** WORK REQUIRED **
Search the lines of the records for the word "according", and copy every line that has it.

(Data extracted from a collection)
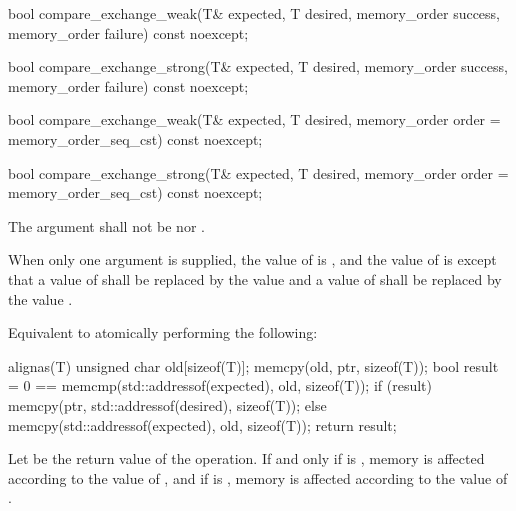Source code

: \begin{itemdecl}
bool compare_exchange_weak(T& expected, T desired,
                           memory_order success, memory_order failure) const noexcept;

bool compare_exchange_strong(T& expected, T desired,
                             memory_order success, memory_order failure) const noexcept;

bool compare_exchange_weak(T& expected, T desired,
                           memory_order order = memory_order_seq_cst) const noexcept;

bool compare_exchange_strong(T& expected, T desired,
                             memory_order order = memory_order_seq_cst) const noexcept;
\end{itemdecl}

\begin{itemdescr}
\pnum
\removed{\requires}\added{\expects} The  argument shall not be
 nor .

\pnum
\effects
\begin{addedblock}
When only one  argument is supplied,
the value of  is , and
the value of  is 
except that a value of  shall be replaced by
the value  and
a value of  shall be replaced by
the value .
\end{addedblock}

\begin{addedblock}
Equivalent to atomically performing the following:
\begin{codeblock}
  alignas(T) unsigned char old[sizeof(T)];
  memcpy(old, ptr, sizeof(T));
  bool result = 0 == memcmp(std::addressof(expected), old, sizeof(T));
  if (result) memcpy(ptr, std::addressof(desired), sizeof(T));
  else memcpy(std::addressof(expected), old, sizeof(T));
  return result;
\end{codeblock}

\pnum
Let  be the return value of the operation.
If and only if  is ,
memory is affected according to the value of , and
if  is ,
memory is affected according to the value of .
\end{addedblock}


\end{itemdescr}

---

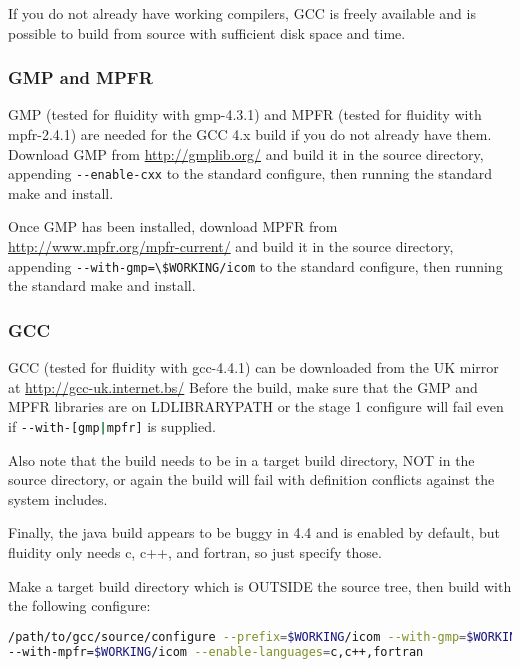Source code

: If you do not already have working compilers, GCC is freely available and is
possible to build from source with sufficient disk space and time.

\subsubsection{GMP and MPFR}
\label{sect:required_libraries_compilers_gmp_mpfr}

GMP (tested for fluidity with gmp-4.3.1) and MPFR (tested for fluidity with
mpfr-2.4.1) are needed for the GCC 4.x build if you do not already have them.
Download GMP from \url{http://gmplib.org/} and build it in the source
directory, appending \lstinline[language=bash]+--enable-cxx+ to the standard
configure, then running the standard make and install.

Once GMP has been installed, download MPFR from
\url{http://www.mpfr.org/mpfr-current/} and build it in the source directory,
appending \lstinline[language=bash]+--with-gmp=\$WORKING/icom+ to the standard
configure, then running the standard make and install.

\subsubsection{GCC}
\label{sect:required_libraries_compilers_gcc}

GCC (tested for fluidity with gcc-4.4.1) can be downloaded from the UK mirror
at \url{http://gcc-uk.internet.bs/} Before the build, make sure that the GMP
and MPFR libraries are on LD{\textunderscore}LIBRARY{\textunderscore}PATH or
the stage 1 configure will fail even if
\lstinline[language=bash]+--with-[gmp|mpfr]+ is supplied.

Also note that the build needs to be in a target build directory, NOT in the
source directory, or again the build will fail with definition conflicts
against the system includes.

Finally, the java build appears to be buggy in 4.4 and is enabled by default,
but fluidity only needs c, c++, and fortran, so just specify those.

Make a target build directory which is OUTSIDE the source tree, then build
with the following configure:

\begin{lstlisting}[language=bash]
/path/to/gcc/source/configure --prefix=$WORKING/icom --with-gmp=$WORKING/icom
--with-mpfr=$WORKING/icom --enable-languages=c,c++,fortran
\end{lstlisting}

** RESPONSE BELOW **
memory is affected according to the value of , and
memory is affected according to the value of .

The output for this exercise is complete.